86% of people say personalization impacts their buying choices. 49% of customers have made impulse purchases based on personalized recommendations from brands. And retail powerhouse Amazon says a whopping 35% of its sales come from personalized recommendations.
So personalization is a serious contender for “most valuable marketing investment.”
Of course, anything worth doing can also be a real bitch to get done. Which is why it may not surprise you to learn that the latest data from Gartner says 80% of us marketers are probably going to give up on personalization in the next five years.
So why exactly is personalization so hard that Gartner thinks it’s going to go the way of the dodo?
A big part of the reason is the utterly overwhelming tidal wave of data we’re all struggling to swim through. One survey found that the average company manages a whopping 163 terabytes of data and the average enterprise is approaching 348 terabytes. For reference, you could fit 500 hours of movies on a single terabyte.
No wonder 87% of marketers say data is their company’s most underutilized asset.
The good news is that being crushed under a terabyte of data doesn’t have to be our marketing future. These challenges aren’t inevitable.
The solution here is two-fold:
First, marketers need to collect less data (while prioritizing data that actually matters). If I’m selling products entirely online, do I really need your address? Does my shoe business need to know if you’re married or not? Does my online bookstore really need your gender? (Hint: probably not.)
Honestly, we’re not convinced that companies need much demographic data at all. Because studies show that past customer behavior is 20x more likely to predict future customer behavior.
Second, we need technology to wrangle all those terabytes. We need tech that brings all that data—which currently lives in a variety of disconnected systems like a CRM, an email marketing system, and that series of sticky notes Herb insists on keeping on his cubicle wall—into one centralized place. Tech that lets us sort that giant pile of data with a few clicks. Even better, tech with built-in machine learning and artificial intelligence that takes out the guesswork of personalization and lets us automate it.
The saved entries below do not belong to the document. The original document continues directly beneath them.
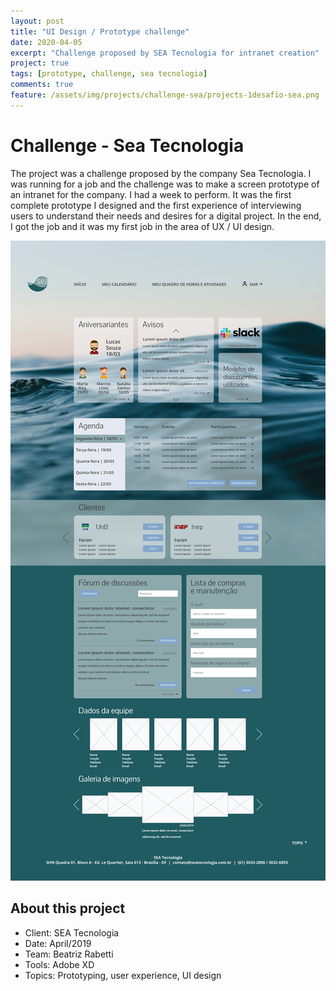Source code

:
 ```yaml
---
layout: post
title: "UI Design / Prototype challenge"
date: 2020-04-05
excerpt: "Challenge proposed by SEA Tecnologia for intranet creation"
project: true
tags: [prototype, challenge, sea tecnologia]
comments: true
feature: /assets/img/projects/challenge-sea/projects-1desafio-sea.png
---
```


# Challenge - Sea Tecnologia

The project was a challenge proposed by the company Sea Tecnologia. I was running for a job and the challenge was to make a screen prototype of an intranet for the company. I had a week to perform. It was the first complete prototype I designed and the first experience of interviewing users to understand their needs and desires for a digital project. In the end, I got the job and it was my first job in the area of ​​UX / UI design.

![Moon Homepage](/assets/img/projects/challenge-sea/projects-desafio-sea.png) 

## About this project
* Client: SEA Tecnologia
* Date: April/2019
* Team: Beatriz Rabetti
* Tools: Adobe XD
* Topics: Prototyping, user experience, UI design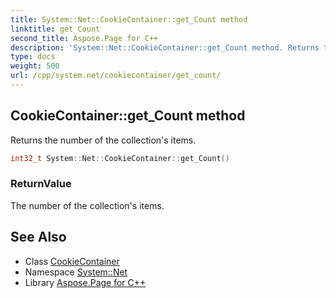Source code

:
 ```yaml
---
title: System::Net::CookieContainer::get_Count method
linktitle: get_Count
second_title: Aspose.Page for C++
description: 'System::Net::CookieContainer::get_Count method. Returns the number of the collection''s items in C++.'
type: docs
weight: 500
url: /cpp/system.net/cookiecontainer/get_count/
---
```

## CookieContainer::get_Count method


Returns the number of the collection's items.

```cpp
int32_t System::Net::CookieContainer::get_Count()
```


### ReturnValue

The number of the collection's items.

## See Also

* Class [CookieContainer](../)
* Namespace [System::Net](../../)
* Library [Aspose.Page for C++](../../../)
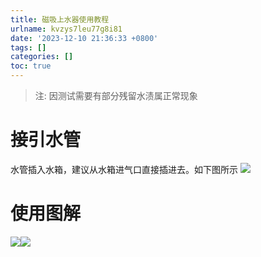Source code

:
 ```yaml
---
title: 磁吸上水器使用教程
urlname: kvzys7leu77g8i81
date: '2023-12-10 21:36:33 +0800'
tags: []
categories: []
toc: true
---
```


> 注: 因测试需要有部分残留水渍属正常现象

# 接引水管

水管插入水箱，建议从水箱进气口直接插进去。如下图所示
![](/images/yuque/Fgw6mY4Z6j8cl7I6bigQ6RNiIQ1v.png)

# 使用图解

![](/images/yuque/FsaLhOP9NY9pre8H2M1JM1fFxZC0.jpeg)![](/images/yuque/FkuuALICpK_WV5_l9H4YjAKvRhmd.jpeg)
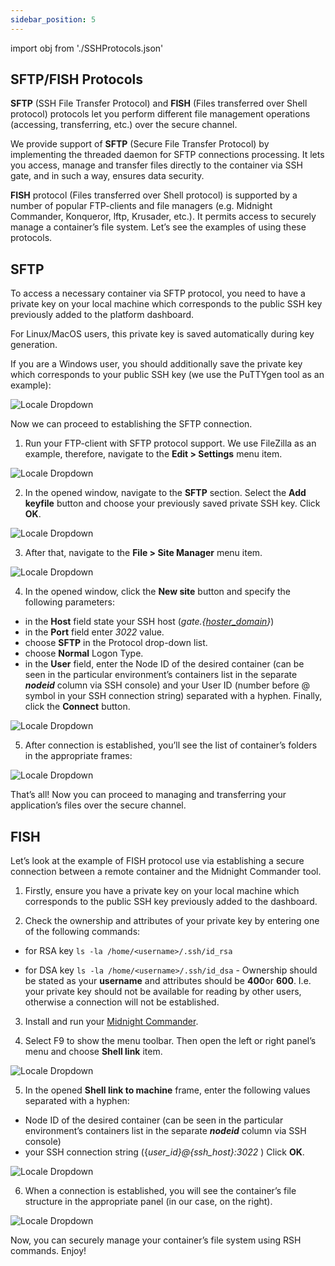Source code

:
 ```yaml
---
sidebar_position: 5
---
```


import obj from './SSHProtocols.json'

## SFTP/FISH Protocols

**SFTP** (SSH File Transfer Protocol) and **FISH** (Files transferred over Shell protocol) protocols let you perform different file management operations (accessing, transferring, etc.) over the secure channel.

We provide support of **SFTP** (Secure File Transfer Protocol) by implementing the threaded daemon for SFTP connections processing. It lets you access, manage and transfer files directly to the container via SSH gate, and in such a way, ensures data security.

**FISH** protocol (Files transferred over Shell protocol) is supported by a number of popular FTP-clients and file managers (e.g. Midnight Commander, Konqueror, lftp, Krusader, etc.). It permits access to securely manage a container’s file system. Let’s see the examples of using these protocols.

## SFTP

To access a necessary container via SFTP protocol, you need to have a private key on your local machine which corresponds to the public SSH key previously added to the platform dashboard.

For Linux/MacOS users, this private key is saved automatically during key generation.

If you are a Windows user, you should additionally save the private key which corresponds to your public SSH key (we use the PuTTYgen tool as an example):

<div style={{
    display:'flex',
    justifyContent: 'center',
    margin: '0 0 1rem 0'
}}>

![Locale Dropdown](./img/SSHProtocols/c4d7958e2bfe5a5f906a0013b17aedb6save-private-key.png)

</div>

Now we can proceed to establishing the SFTP connection.

1. Run your FTP-client with SFTP protocol support. We use FileZilla as an example, therefore, navigate to the **Edit > Settings** menu item.

<div style={{
    display:'flex',
    justifyContent: 'center',
    margin: '0 0 1rem 0'
}}>

![Locale Dropdown](./img/SSHProtocols/c4d7958e2bfe5a5f906a0013b17aedb6edit-settings.png)

</div>

2. In the opened window, navigate to the **SFTP** section. Select the **Add keyfile** button and choose your previously saved private SSH key. Click **OK**.

<div style={{
    display:'flex',
    justifyContent: 'center',
    margin: '0 0 1rem 0'
}}>

![Locale Dropdown](./img/SSHProtocols/c4d7958e2bfe5a5f906a0013b17aedb6filezilla-private-key.png)

</div>

3. After that, navigate to the **File > Site Manager** menu item.

<div style={{
    display:'flex',
    justifyContent: 'center',
    margin: '0 0 1rem 0'
}}>

![Locale Dropdown](./img/SSHProtocols/c4d7958e2bfe5a5f906a0013b17aedb6site-manager.png)

</div>

4. In the opened window, click the **New site** button and specify the following parameters:

- in the **Host** field state your SSH host (_gate.{[hoster_domain](/docs/QuickStart/Hosters%20List%20&%20Info)}_)
- in the **Port** field enter _3022_ value.
- choose **SFTP** in the Protocol drop-down list.
- choose **Normal** Logon Type.
- in the **User** field, enter the Node ID of the desired container (can be seen in the particular environment’s containers list in the separate **_nodeid_** column via SSH console) and your User ID (number before @ symbol in your SSH connection string) separated with a hyphen. Finally, click the **Connect** button.

<div style={{
    display:'flex',
    justifyContent: 'center',
    margin: '0 0 1rem 0'
}}>

![Locale Dropdown](./img/SSHProtocols/c4d7958e2bfe5a5f906a0013b17aedb6filezilla-settings.png)

</div>

5. After connection is established, you’ll see the list of container’s folders in the appropriate frames:

<div style={{
    display:'flex',
    justifyContent: 'center',
    margin: '0 0 1rem 0'
}}>

![Locale Dropdown](./img/SSHProtocols/c4d7958e2bfe5a5f906a0013b17aedb6remote-site.png)

</div>

That’s all! Now you can proceed to managing and transferring your application’s files over the secure channel.

## FISH

Let’s look at the example of FISH protocol use via establishing a secure connection between a remote container and the Midnight Commander tool.

1. Firstly, ensure you have a private key on your local machine which corresponds to the public SSH key previously added to the dashboard.

2. Check the ownership and attributes of your private key by entering one of the following commands:

- for RSA key `ls -la /home/<username>/.ssh/id_rsa`

- for DSA key `ls -la /home/<username>/.ssh/id_dsa` - Ownership should be stated as your **username** and attributes should be **400**or **600**. I.e. your private key should not be available for reading by other users, otherwise a connection will not be established.

3. Install and run your [Midnight Commander](https://en.wikipedia.org/wiki/Midnight_Commander).

4. Select F9 to show the menu toolbar. Then open the left or right panel’s menu and choose **Shell link** item.

<div style={{
    display:'flex',
    justifyContent: 'center',
    margin: '0 0 1rem 0'
}}>

![Locale Dropdown](./img/SSHProtocols/c4d7958e2bfe5a5f906a0013b17aedb6mc1.png)

</div>

5. In the opened **Shell link to machine** frame, enter the following values separated with a hyphen:

- Node ID of the desired container (can be seen in the particular environment’s containers list in the separate **_nodeid_** column via SSH console)
- your SSH connection string ({_user_id}@{ssh_host}:3022_ ) Click **OK**.

<div style={{
    display:'flex',
    justifyContent: 'center',
    margin: '0 0 1rem 0'
}}>

![Locale Dropdown](./img/SSHProtocols/c4d7958e2bfe5a5f906a0013b17aedb6mc2.png)

</div>

6. When a connection is established, you will see the container’s file structure in the appropriate panel (in our case, on the right).

<div style={{
    display:'flex',
    justifyContent: 'center',
    margin: '0 0 1rem 0'
}}>

![Locale Dropdown](./img/SSHProtocols/c4d7958e2bfe5a5f906a0013b17aedb6mc3.png)

</div>

Now, you can securely manage your container’s file system using RSH commands. Enjoy!
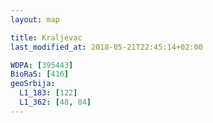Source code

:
 ```yaml
---
layout: map

title: Kraljevac
last_modified_at: 2018-05-21T22:45:14+02:00

WDPA: [395443]
BioRaS: [416]
geoSrbija:
  L1_183: [122]
  L1_362: [48, 84]
---
```

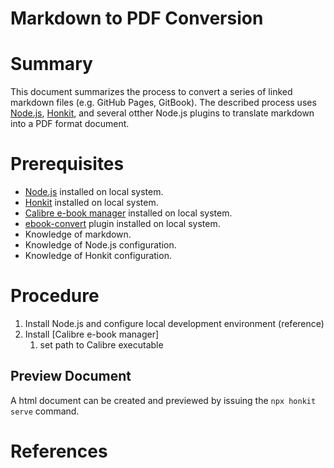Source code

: # Markdown to PDF Conversion

# Summary

This document summarizes the process to convert a series of linked markdown files (e.g. GitHub Pages, GitBook). The described process uses [Node.js](https://nodejs.org/), [Honkit](https://honkit.netlify.app/), and several otther Node.js plugins to translate markdown into a PDF format document.

# Prerequisites
  - [Node.js](https://nodejs.org/ "Node.js documentation") installed on local system.
  - [Honkit](https://honkit.netlify.app/ "Honkit documentation") installed on local system.
  - [Calibre e-book manager](https://calibre-ebook.com/) installed on local system.
  - [ebook-convert](https://www.npmjs.com/package/ebook-convert) plugin installed on local system.
  - Knowledge of markdown.
  - Knowledge of Node.js configuration.
  - Knowledge of Honkit configuration.
  

# Procedure

1. Install Node.js and configure local development environment (reference)
1. Install [Calibre e-book manager]
	1. set path to Calibre executable
  

## Preview Document
A html document can be created and previewed by issuing the ```npx honkit serve``` command.

# References

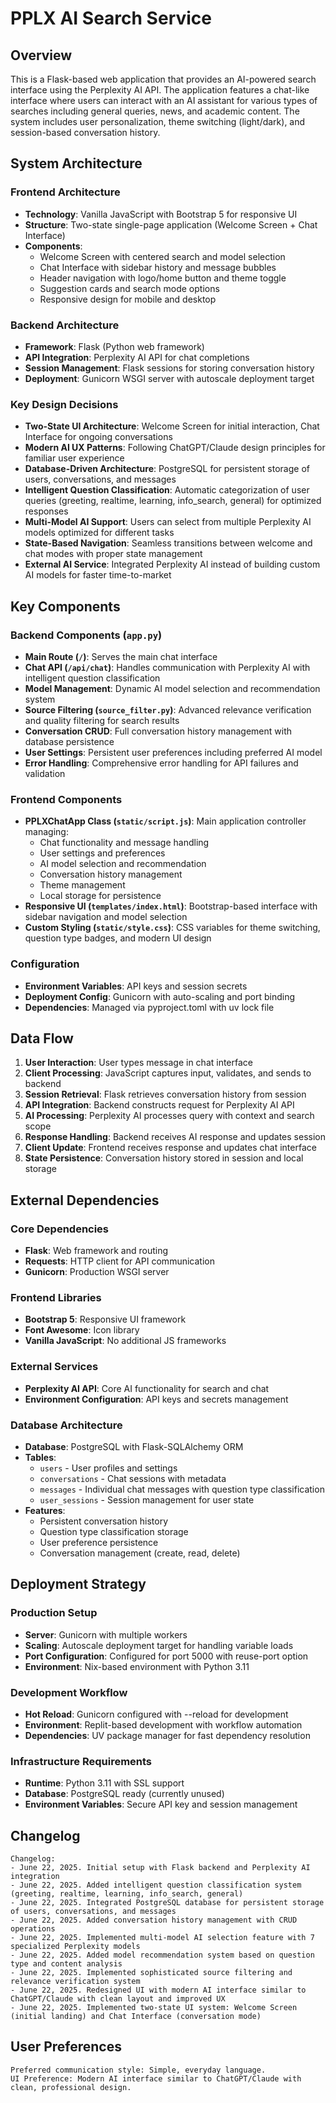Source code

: # PPLX AI Search Service

## Overview

This is a Flask-based web application that provides an AI-powered search interface using the Perplexity AI API. The application features a chat-like interface where users can interact with an AI assistant for various types of searches including general queries, news, and academic content. The system includes user personalization, theme switching (light/dark), and session-based conversation history.

## System Architecture

### Frontend Architecture
- **Technology**: Vanilla JavaScript with Bootstrap 5 for responsive UI
- **Structure**: Two-state single-page application (Welcome Screen + Chat Interface)
- **Components**: 
  - Welcome Screen with centered search and model selection
  - Chat Interface with sidebar history and message bubbles
  - Header navigation with logo/home button and theme toggle
  - Suggestion cards and search mode options
  - Responsive design for mobile and desktop

### Backend Architecture
- **Framework**: Flask (Python web framework)
- **API Integration**: Perplexity AI API for chat completions
- **Session Management**: Flask sessions for storing conversation history
- **Deployment**: Gunicorn WSGI server with autoscale deployment target

### Key Design Decisions
- **Two-State UI Architecture**: Welcome Screen for initial interaction, Chat Interface for ongoing conversations
- **Modern AI UX Patterns**: Following ChatGPT/Claude design principles for familiar user experience
- **Database-Driven Architecture**: PostgreSQL for persistent storage of users, conversations, and messages
- **Intelligent Question Classification**: Automatic categorization of user queries (greeting, realtime, learning, info_search, general) for optimized responses
- **Multi-Model AI Support**: Users can select from multiple Perplexity AI models optimized for different tasks
- **State-Based Navigation**: Seamless transitions between welcome and chat modes with proper state management
- **External AI Service**: Integrated Perplexity AI instead of building custom AI models for faster time-to-market

## Key Components

### Backend Components (`app.py`)
- **Main Route (`/`)**: Serves the main chat interface
- **Chat API (`/api/chat`)**: Handles communication with Perplexity AI with intelligent question classification
- **Model Management**: Dynamic AI model selection and recommendation system
- **Source Filtering (`source_filter.py`)**: Advanced relevance verification and quality filtering for search results
- **Conversation CRUD**: Full conversation history management with database persistence
- **User Settings**: Persistent user preferences including preferred AI model
- **Error Handling**: Comprehensive error handling for API failures and validation

### Frontend Components
- **PPLXChatApp Class (`static/script.js`)**: Main application controller managing:
  - Chat functionality and message handling
  - User settings and preferences
  - AI model selection and recommendation
  - Conversation history management
  - Theme management
  - Local storage for persistence
- **Responsive UI (`templates/index.html`)**: Bootstrap-based interface with sidebar navigation and model selection
- **Custom Styling (`static/style.css`)**: CSS variables for theme switching, question type badges, and modern UI design

### Configuration
- **Environment Variables**: API keys and session secrets
- **Deployment Config**: Gunicorn with auto-scaling and port binding
- **Dependencies**: Managed via pyproject.toml with uv lock file

## Data Flow

1. **User Interaction**: User types message in chat interface
2. **Client Processing**: JavaScript captures input, validates, and sends to backend
3. **Session Retrieval**: Flask retrieves conversation history from session
4. **API Integration**: Backend constructs request for Perplexity AI API
5. **AI Processing**: Perplexity AI processes query with context and search scope
6. **Response Handling**: Backend receives AI response and updates session
7. **Client Update**: Frontend receives response and updates chat interface
8. **State Persistence**: Conversation history stored in session and local storage

## External Dependencies

### Core Dependencies
- **Flask**: Web framework and routing
- **Requests**: HTTP client for API communication
- **Gunicorn**: Production WSGI server

### Frontend Libraries
- **Bootstrap 5**: Responsive UI framework
- **Font Awesome**: Icon library
- **Vanilla JavaScript**: No additional JS frameworks

### External Services
- **Perplexity AI API**: Core AI functionality for search and chat
- **Environment Configuration**: API keys and secrets management

### Database Architecture
- **Database**: PostgreSQL with Flask-SQLAlchemy ORM
- **Tables**: 
  - `users` - User profiles and settings
  - `conversations` - Chat sessions with metadata
  - `messages` - Individual chat messages with question type classification
  - `user_sessions` - Session management for user state
- **Features**: 
  - Persistent conversation history
  - Question type classification storage
  - User preference persistence
  - Conversation management (create, read, delete)

## Deployment Strategy

### Production Setup
- **Server**: Gunicorn with multiple workers
- **Scaling**: Autoscale deployment target for handling variable loads
- **Port Configuration**: Configured for port 5000 with reuse-port option
- **Environment**: Nix-based environment with Python 3.11

### Development Workflow
- **Hot Reload**: Gunicorn configured with --reload for development
- **Environment**: Replit-based development with workflow automation
- **Dependencies**: UV package manager for fast dependency resolution

### Infrastructure Requirements
- **Runtime**: Python 3.11 with SSL support
- **Database**: PostgreSQL ready (currently unused)
- **Environment Variables**: Secure API key and session management

## Changelog

```
Changelog:
- June 22, 2025. Initial setup with Flask backend and Perplexity AI integration
- June 22, 2025. Added intelligent question classification system (greeting, realtime, learning, info_search, general)
- June 22, 2025. Integrated PostgreSQL database for persistent storage of users, conversations, and messages
- June 22, 2025. Added conversation history management with CRUD operations
- June 22, 2025. Implemented multi-model AI selection feature with 7 specialized Perplexity models
- June 22, 2025. Added model recommendation system based on question type and content analysis
- June 22, 2025. Implemented sophisticated source filtering and relevance verification system
- June 22, 2025. Redesigned UI with modern AI interface similar to ChatGPT/Claude with clean layout and improved UX
- June 22, 2025. Implemented two-state UI system: Welcome Screen (initial landing) and Chat Interface (conversation mode)
```

## User Preferences

```
Preferred communication style: Simple, everyday language.
UI Preference: Modern AI interface similar to ChatGPT/Claude with clean, professional design.
```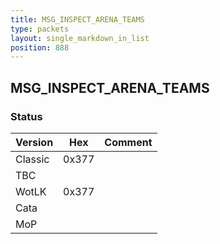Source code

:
 ```yaml
---
title: MSG_INSPECT_ARENA_TEAMS
type: packets
layout: single_markdown_in_list
position: 888
---
```


## MSG_INSPECT_ARENA_TEAMS

### Status

Version    | Hex        | Comment
---------- | ---------- | ---------- 
Classic    | 0x377      | 
TBC        |            |
WotLK      | 0x377      | 
Cata       |            |
MoP        |            |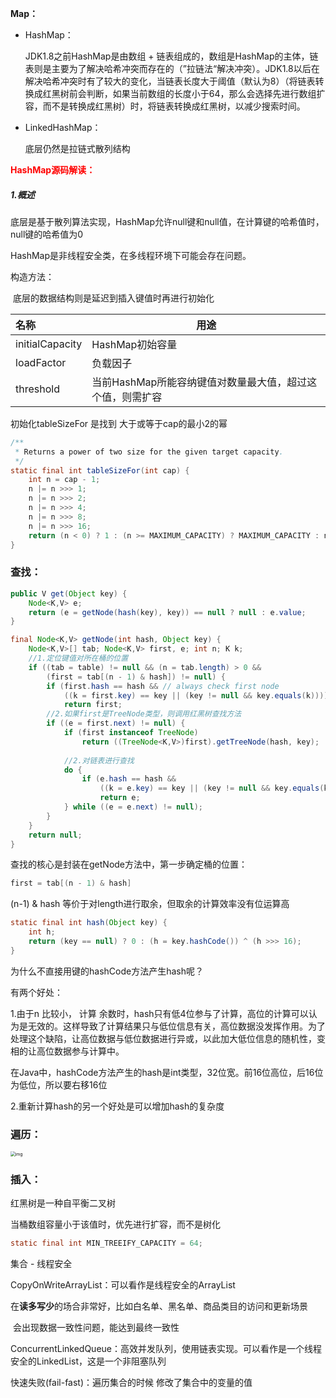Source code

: <strong>Map：</strong>

* HashMap：

  JDK1.8之前HashMap是由数组 + 链表组成的，数组是HashMap的主体，链表则是主要为了解决哈希冲突而存在的（”拉链法“解决冲突）。JDK1.8以后在解决哈希冲突时有了较大的变化，当链表长度大于阈值（默认为8）（将链表转换成红黑树前会判断，如果当前数组的长度小于64，那么会选择先进行数组扩容，而不是转换成红黑树）时，将链表转换成红黑树，以减少搜索时间。
  
* LinkedHashMap：

  底层仍然是拉链式散列结构



<strong style='color:red'>HashMap源码解读：</strong>

#####  1.概述

底层是基于散列算法实现，HashMap允许null键和null值，在计算键的哈希值时，null键的哈希值为0

HashMap是非线程安全类，在多线程环境下可能会存在问题。

构造方法：

​	底层的数据结构则是延迟到插入键值时再进行初始化

| 名称            | 用途                                                      |
| :-------------- | --------------------------------------------------------- |
| initialCapacity | HashMap初始容量                                           |
| loadFactor      | 负载因子                                                  |
| threshold       | 当前HashMap所能容纳键值对数量最大值，超过这个值，则需扩容 |



初始化tableSizeFor 是找到 大于或等于cap的最小2的幂

```java
/**
 * Returns a power of two size for the given target capacity.
 */
static final int tableSizeFor(int cap) {
    int n = cap - 1;
    n |= n >>> 1;
    n |= n >>> 2;
    n |= n >>> 4;
    n |= n >>> 8;
    n |= n >>> 16;
    return (n < 0) ? 1 : (n >= MAXIMUM_CAPACITY) ? MAXIMUM_CAPACITY : n + 1;
}
```



### 查找：

```java
public V get(Object key) {
    Node<K,V> e;
    return (e = getNode(hash(key), key)) == null ? null : e.value;
}
```

```java
final Node<K,V> getNode(int hash, Object key) {
    Node<K,V>[] tab; Node<K,V> first, e; int n; K k;
    //1.定位键值对所在桶的位置
    if ((tab = table) != null && (n = tab.length) > 0 &&
        (first = tab[(n - 1) & hash]) != null) {
        if (first.hash == hash && // always check first node
            ((k = first.key) == key || (key != null && key.equals(k))))
            return first;
        //2.如果first是TreeNode类型，则调用红黑树查找方法
        if ((e = first.next) != null) {
            if (first instanceof TreeNode)
                return ((TreeNode<K,V>)first).getTreeNode(hash, key);
          
            //2.对链表进行查找
            do {
                if (e.hash == hash &&
                    ((k = e.key) == key || (key != null && key.equals(k))))
                    return e;
            } while ((e = e.next) != null);
        }
    }
    return null;
}
```

查找的核心是封装在getNode方法中，第一步确定桶的位置：

```java
first = tab[(n - 1) & hash]
```

(n-1) & hash 等价于对length进行取余，但取余的计算效率没有位运算高





```java
static final int hash(Object key) {
    int h;
    return (key == null) ? 0 : (h = key.hashCode()) ^ (h >>> 16);
}
```

为什么不直接用键的hashCode方法产生hash呢？ 

有两个好处：

1.由于n 比较小， 计算 余数时，hash只有低4位参与了计算，高位的计算可以认为是无效的。这样导致了计算结果只与低位信息有关，高位数据没发挥作用。为了处理这个缺陷，让高位数据与低位数据进行异或，以此加大低位信息的随机性，变相的让高位数据参与计算中。

在Java中，hashCode方法产生的hash是int类型，32位宽。前16位高位，后16位为低位，所以要右移16位

2.重新计算hash的另一个好处是可以增加hash的复杂度



### 遍历：

<img src="https://blog-pictures.oss-cn-shanghai.aliyuncs.com/15160167712865.jpg" alt="img" style="zoom:50%;margin-left:-1px" />





### 插入：



红黑树是一种自平衡二叉树

当桶数组容量小于该值时，优先进行扩容，而不是树化

```java
static final int MIN_TREEIFY_CAPACITY = 64;
```







集合 - 线程安全

CopyOnWriteArrayList：可以看作是线程安全的ArrayList

​	在**读多写少**的场合非常好，比如白名单、黑名单、商品类目的访问和更新场景

​	会出现数据一致性问题，能达到最终一致性

ConcurrentLinkedQueue：高效并发队列，使用链表实现。可以看作是一个线程安全的LinkedList，这是一个非阻塞队列







快速失败(fail-fast)：遍历集合的时候 修改了集合中的变量的值
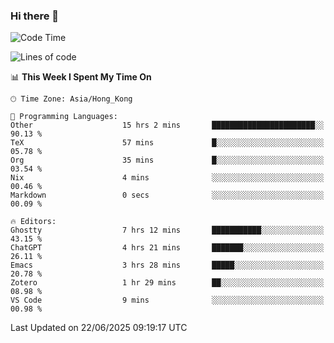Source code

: ### Hi there 👋

<!--
**nicehiro/nicehiro** is a ✨ _special_ ✨ repository because its `README.md` (this file) appears on your GitHub profile.

Here are some ideas to get you started:

- 🔭 I’m currently working on ...
- 🌱 I’m currently learning ...
- 👯 I’m looking to collaborate on ...
- 🤔 I’m looking for help with ...
- 💬 Ask me about ...
- 📫 How to reach me: ...
- 😄 Pronouns: ...
- ⚡ Fun fact: ...
-->

<!--START_SECTION:waka-->
![Code Time](http://img.shields.io/badge/Code%20Time-744%20hrs%2042%20mins-blue)

![Lines of code](https://img.shields.io/badge/From%20Hello%20World%20I%27ve%20Written-1.7%20million%20lines%20of%20code-blue)

📊 **This Week I Spent My Time On** 

```text
🕑︎ Time Zone: Asia/Hong_Kong

💬 Programming Languages: 
Other                    15 hrs 2 mins       ███████████████████████░░   90.13 % 
TeX                      57 mins             █░░░░░░░░░░░░░░░░░░░░░░░░   05.78 % 
Org                      35 mins             █░░░░░░░░░░░░░░░░░░░░░░░░   03.54 % 
Nix                      4 mins              ░░░░░░░░░░░░░░░░░░░░░░░░░   00.46 % 
Markdown                 0 secs              ░░░░░░░░░░░░░░░░░░░░░░░░░   00.09 % 

🔥 Editors: 
Ghostty                  7 hrs 12 mins       ███████████░░░░░░░░░░░░░░   43.15 % 
ChatGPT                  4 hrs 21 mins       ███████░░░░░░░░░░░░░░░░░░   26.11 % 
Emacs                    3 hrs 28 mins       █████░░░░░░░░░░░░░░░░░░░░   20.78 % 
Zotero                   1 hr 29 mins        ██░░░░░░░░░░░░░░░░░░░░░░░   08.98 % 
VS Code                  9 mins              ░░░░░░░░░░░░░░░░░░░░░░░░░   00.98 % 
```


 Last Updated on 22/06/2025 09:19:17 UTC
<!--END_SECTION:waka-->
Because, let’s be honest, none of us can personalize for hundreds of thousands of customers by hand. We can’t even get through the damn pile of data.
As one expert said over at Marketing Land, “the best marketers I have seen are embracing…machine learning and automation, firstly, to understand what their consumers are looking for in real-time [and to respond] with tailored, personalized content and messages that resonate.”
Here’s the bottom line: it may be true that companies are going to start throwing in the personalization towel. But that doesn’t negate very real numbers like Amazon’s 35% of sales that come from personalization efforts.
And the choice is coming: give up and let the competitors pass you by or be part of the 20% that refuses to give up, embraces new technology, and reaps the benefits of personalization.